Аll suspicions about poor performance of the Leningrad nuclear power plant are unfounded

ST. PETERSBURG, October 12 (Itar-Tass) —— Now there is no active source of cesium pollution in the Gulf of Finland, so all suspicions about poor performance of the Leningrad nuclear power plant are unfounded, the head of the St. Petersburg Green Cross, Natalia Matveyeva, said on Wednesday. She explained that during a recent joint expedition of environmentalists and nuclear scientists with the participation of activists of the Green Cross and staff of the Leningrad nuclear power plant samples were collected of sand and silt from the bottom of the Ust-Luga harbor of the Vyborg Bay, as well as in the immediate vicinity of the Leningrad nuclear power plant.

"After processing the samples taken we saw that the amount of cesium-137 is greater at the mouth of the rivers flowing from areas affected by the "Chernobyl fallout.” On the average the tests showed the level of cesium-137 was equal to a dose of 600-800 Bq per one cubic meter of mud. But the main thing is the isotope cesium-134, with a half-life of 1.5 years was not found at all," she said.

The monitoring experts at the Khloponin Radium Institute have conducted since 1970 has allowed the scientists to conclude that "the level of contamination in shallow and semi-enclosed Baltic Sea areas with isotopes of cesium and strontium is much higher than in the Atlantic and Pacific oceans." In the mid-80s of last century there were identified and assessed the main sources of radionuclides in the Baltic Sea basin. More than four-fifths of them are from what the scientists say was the global source, in other words, a consequence of atmospheric nuclear tests, most of which were made in the 1960s. Almost one-fifth of the contamination, according estimates, was then brought through the Danish straits by North Sea water, polluted by West European plants processing nuclear fuel. The share of pollution from the NPPs, located in different countries of the Baltic region, did not exceed two percent in these estimates. A significant impact on the contamination of the Baltic Sea was caused by the Chernobyl disaster. One of the hardest-hit areas of Gulf of Finland was the Koporsky Bay. In the year of the Chernobyl accident the level of cesium-137 there was 60 times above the previous readings of 1985.

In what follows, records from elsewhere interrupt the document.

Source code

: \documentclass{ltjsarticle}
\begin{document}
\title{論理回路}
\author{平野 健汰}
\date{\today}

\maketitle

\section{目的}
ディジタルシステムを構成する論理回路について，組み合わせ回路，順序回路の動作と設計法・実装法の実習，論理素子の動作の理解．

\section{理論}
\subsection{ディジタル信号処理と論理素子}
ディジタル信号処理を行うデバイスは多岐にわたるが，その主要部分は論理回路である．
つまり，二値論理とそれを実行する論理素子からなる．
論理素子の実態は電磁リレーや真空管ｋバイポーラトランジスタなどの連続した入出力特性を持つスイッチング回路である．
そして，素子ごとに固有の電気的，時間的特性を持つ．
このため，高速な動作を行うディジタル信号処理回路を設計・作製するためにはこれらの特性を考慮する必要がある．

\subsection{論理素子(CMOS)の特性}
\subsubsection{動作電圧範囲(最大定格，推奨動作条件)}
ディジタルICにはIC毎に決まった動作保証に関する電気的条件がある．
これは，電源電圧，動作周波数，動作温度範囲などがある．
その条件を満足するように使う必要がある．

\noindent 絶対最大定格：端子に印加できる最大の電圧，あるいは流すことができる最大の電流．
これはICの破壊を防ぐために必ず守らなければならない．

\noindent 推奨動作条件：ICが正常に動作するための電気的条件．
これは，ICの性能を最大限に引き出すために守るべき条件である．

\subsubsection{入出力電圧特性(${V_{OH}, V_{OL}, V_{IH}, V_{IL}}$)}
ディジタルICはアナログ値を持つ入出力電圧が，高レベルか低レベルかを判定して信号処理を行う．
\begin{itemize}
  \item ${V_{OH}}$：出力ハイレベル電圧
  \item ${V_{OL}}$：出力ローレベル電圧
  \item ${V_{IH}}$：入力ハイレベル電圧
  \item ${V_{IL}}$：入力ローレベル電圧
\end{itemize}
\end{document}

"The analysis of sediment samples taken annually shows a gradual decrease in the level of contamination," said the head of radio-ecological and analytical studies at the Radium Institute, Andrei Stepanov. In Koporsky Bay the level of cesium-137 currently found in the water has been down to the pre-Chernobyl level, and in the sediment no radionuclides of artificial origin are observed at all. According to scientists, this is the merit of the Leningrad NPP.

"The strong flow of cooling water discharged by the NPP and the complete absence of silt, which is the main medium accumulating radio nuclides the Koporsky Bay is cleaned," said the scientist.